Data entries
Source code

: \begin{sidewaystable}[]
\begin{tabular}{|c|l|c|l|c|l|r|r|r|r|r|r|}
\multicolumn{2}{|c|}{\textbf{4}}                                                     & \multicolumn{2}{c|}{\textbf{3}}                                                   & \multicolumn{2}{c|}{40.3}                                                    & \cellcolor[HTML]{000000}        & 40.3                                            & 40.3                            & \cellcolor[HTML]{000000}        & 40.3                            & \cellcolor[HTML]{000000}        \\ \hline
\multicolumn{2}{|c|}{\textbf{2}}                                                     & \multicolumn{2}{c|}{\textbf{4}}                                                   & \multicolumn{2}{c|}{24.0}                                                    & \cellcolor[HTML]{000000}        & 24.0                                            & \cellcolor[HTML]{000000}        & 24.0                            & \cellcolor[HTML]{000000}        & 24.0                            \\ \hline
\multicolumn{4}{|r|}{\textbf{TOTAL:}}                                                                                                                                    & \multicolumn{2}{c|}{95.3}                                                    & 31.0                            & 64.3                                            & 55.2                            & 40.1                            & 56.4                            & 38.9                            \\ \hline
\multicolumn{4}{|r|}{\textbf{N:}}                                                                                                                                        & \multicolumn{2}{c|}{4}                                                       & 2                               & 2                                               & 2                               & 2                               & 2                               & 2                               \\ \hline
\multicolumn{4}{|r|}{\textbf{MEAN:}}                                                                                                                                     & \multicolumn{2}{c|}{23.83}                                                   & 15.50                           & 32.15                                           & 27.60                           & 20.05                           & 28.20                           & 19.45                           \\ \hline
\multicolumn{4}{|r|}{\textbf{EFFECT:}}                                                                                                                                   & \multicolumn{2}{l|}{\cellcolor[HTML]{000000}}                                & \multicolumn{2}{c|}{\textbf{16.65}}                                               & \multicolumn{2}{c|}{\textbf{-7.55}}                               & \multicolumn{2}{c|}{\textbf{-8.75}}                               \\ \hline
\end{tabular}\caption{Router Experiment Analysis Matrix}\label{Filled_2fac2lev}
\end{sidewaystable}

■ **WORK TASK**: Please restate every record shown above, word for word.

■ **THE ANSWER**:
Source code

: \begin{sidewaystable}[]
\begin{tabular}{|c|l|c|l|c|l|r|r|r|r|r|r|}
\multicolumn{2}{|c|}{\textbf{4}}                                                     & \multicolumn{2}{c|}{\textbf{3}}                                                   & \multicolumn{2}{c|}{40.3}                                                    & \cellcolor[HTML]{000000}        & 40.3                                            & 40.3                            & \cellcolor[HTML]{000000}        & 40.3                            & \cellcolor[HTML]{000000}        \\ \hline
\multicolumn{2}{|c|}{\textbf{2}}                                                     & \multicolumn{2}{c|}{\textbf{4}}                                                   & \multicolumn{2}{c|}{24.0}                                                    & \cellcolor[HTML]{000000}        & 24.0                                            & \cellcolor[HTML]{000000}        & 24.0                            & \cellcolor[HTML]{000000}        & 24.0                            \\ \hline
\multicolumn{4}{|r|}{\textbf{TOTAL:}}                                                                                                                                    & \multicolumn{2}{c|}{95.3}                                                    & 31.0                            & 64.3                                            & 55.2                            & 40.1                            & 56.4                            & 38.9                            \\ \hline
\multicolumn{4}{|r|}{\textbf{N:}}                                                                                                                                        & \multicolumn{2}{c|}{4}                                                       & 2                               & 2                                               & 2                               & 2                               & 2                               & 2                               \\ \hline
\multicolumn{4}{|r|}{\textbf{MEAN:}}                                                                                                                                     & \multicolumn{2}{c|}{23.83}                                                   & 15.50                           & 32.15                                           & 27.60                           & 20.05                           & 28.20                           & 19.45                           \\ \hline
\multicolumn{4}{|r|}{\textbf{EFFECT:}}                                                                                                                                   & \multicolumn{2}{l|}{\cellcolor[HTML]{000000}}                                & \multicolumn{2}{c|}{\textbf{16.65}}                                               & \multicolumn{2}{c|}{\textbf{-7.55}}                               & \multicolumn{2}{c|}{\textbf{-8.75}}                               \\ \hline
\end{tabular}\caption{Router Experiment Analysis Matrix}\label{Filled_2fac2lev}
\end{sidewaystable}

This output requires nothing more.